|Sermon for Forgiveness Sunday:|
The major purpose of Great Lent is to prepare us to worthily meet our Savior as He resurrects and comes out of the tomb. He will allow Himself to endure terrible suffering, ignominy, and unnatural death in order to resurrect. Through His resurrection, He empowers us to also be able to resurrect after our bodily death. All people will resurrect. But it is only the people who earned salvation during their earthly life that will resurrect unto eternal life, a sharing of a blessed eternity in union with Jesus Christ. Those who rejected the Savior during their life will resurrect unto eternal death, an eternity separated from God. This eternity is a torture we call hell.
We all sin, and sin completely separates us from God. To reunite with God requires us to repent. Only repentance is able to reconcile us with God, enabling us to receive His forgiveness for our trespasses against Him. But what we must never forget is that it is impossible to be reconciled with God, to receive His forgiveness, if we are in enmity with any person. In other words, we can only be forgiven by God if we sincerely forgive without conditions anyone who has done anything, no matter how evil, against us. Not to forgive someone, no matter what he has done against us, is to alienate ourselves from God's forgiveness. This is the first lesson we learn from this Gospel reading, something so important to remember during Great Lent when we are trying to reconcile ourselves with God.
Great Lent is a time for abstaining. We abstain from certain foods that make spiritual work too hard. But Great Lent is not only about food. We also try to abstain from our sinful inclinations. And we try to greatly strengthen our spiritual life. In other words, we are trying to become more spiritual, more god-like people. It is an inner transformation. Too often people forget this and work on fasting in an external way. They watch what they eat, what they do. They go to church more. They even read spiritual literature. But all of this activity doesn't affect their hearts. They remain unchanged internally. This kind of fasting is hypocrisy. There is no liberation from voluntary enslavement to sinful passions. Our Gospel reading is warning us that when we do this kind of fasting, all that we are doing is trying to impress people instead of working for the glory of God. This kind of fast is useless.
The last lesson that this Gospel warns us about is the danger of attaching ourselves to earthly treasures. These treasures enslave our hearts to the world. And in Great Lent we should be working on changing our hearts. What we must concentrate on during this fasting period is to disentangle ourselves from our attachments to earthly things and attach our hearts to true treasures, the kind of treasures that bring us closer to God. Yes, we do need material things to live, and God knows this. Therefore, He promises us that all that we need for survival will be given to us by Him if we make the pursuit of the Heavenly Kingdom the major pursuit during our life on earth. And Great Lent is the perfect time for us to begin this new way of life.
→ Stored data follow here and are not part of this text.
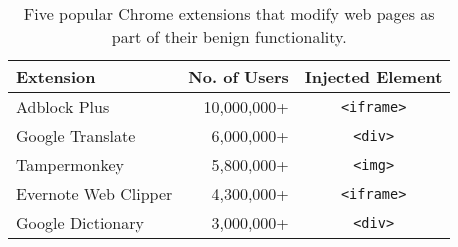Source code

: \begin{table}[t]
    \centering
    \footnotesize
    \begin{tabular}{lrc}
    \toprule
    \textbf{Extension} & \textbf{No. of Users} & \textbf{Injected Element} \\
    \midrule
    Adblock Plus & 10,000,000+ & \texttt{\textless iframe\textgreater} \\
    Google Translate & 6,000,000+ & \texttt{\textless div\textgreater} \\
    Tampermonkey & 5,800,000+ & \texttt{\textless img\textgreater} \\
    Evernote Web Clipper & 4,300,000+ & \texttt{\textless iframe\textgreater} \\
    Google Dictionary & 3,000,000+ & \texttt{\textless div\textgreater} \\
    \bottomrule
    \end{tabular}
    \caption{Five popular Chrome extensions that modify web pages as part of their benign functionality.}
    \label{adinjection:tab:popular_extensions}
\end{table}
My dear brothers and sisters in Christ, my prayers and hopes are for all of us to be able to with joy in our hearts and faces use the time that is approaching for the betterment of our spiritual condition. If we do this, Pascha will be a immense time of joy for us. Therefore, let all of us gather at the cathedral this Sunday evening for the forgiveness rite and begin Great Lent in peace with everyone. Let us all without fail also remember our deceased relatives and friends. They need our prayers even more during the fast period. Let us support them by submitting a list of their names to be commemorated every day at the fasting services in church. The expense of $50.00 dollars for this in miniscule compared to the joy that we give them by doing this. And since I will not be able to personally see all of you face to face, I would like to now ask you to forgive me if I have done anything to offend any one of you.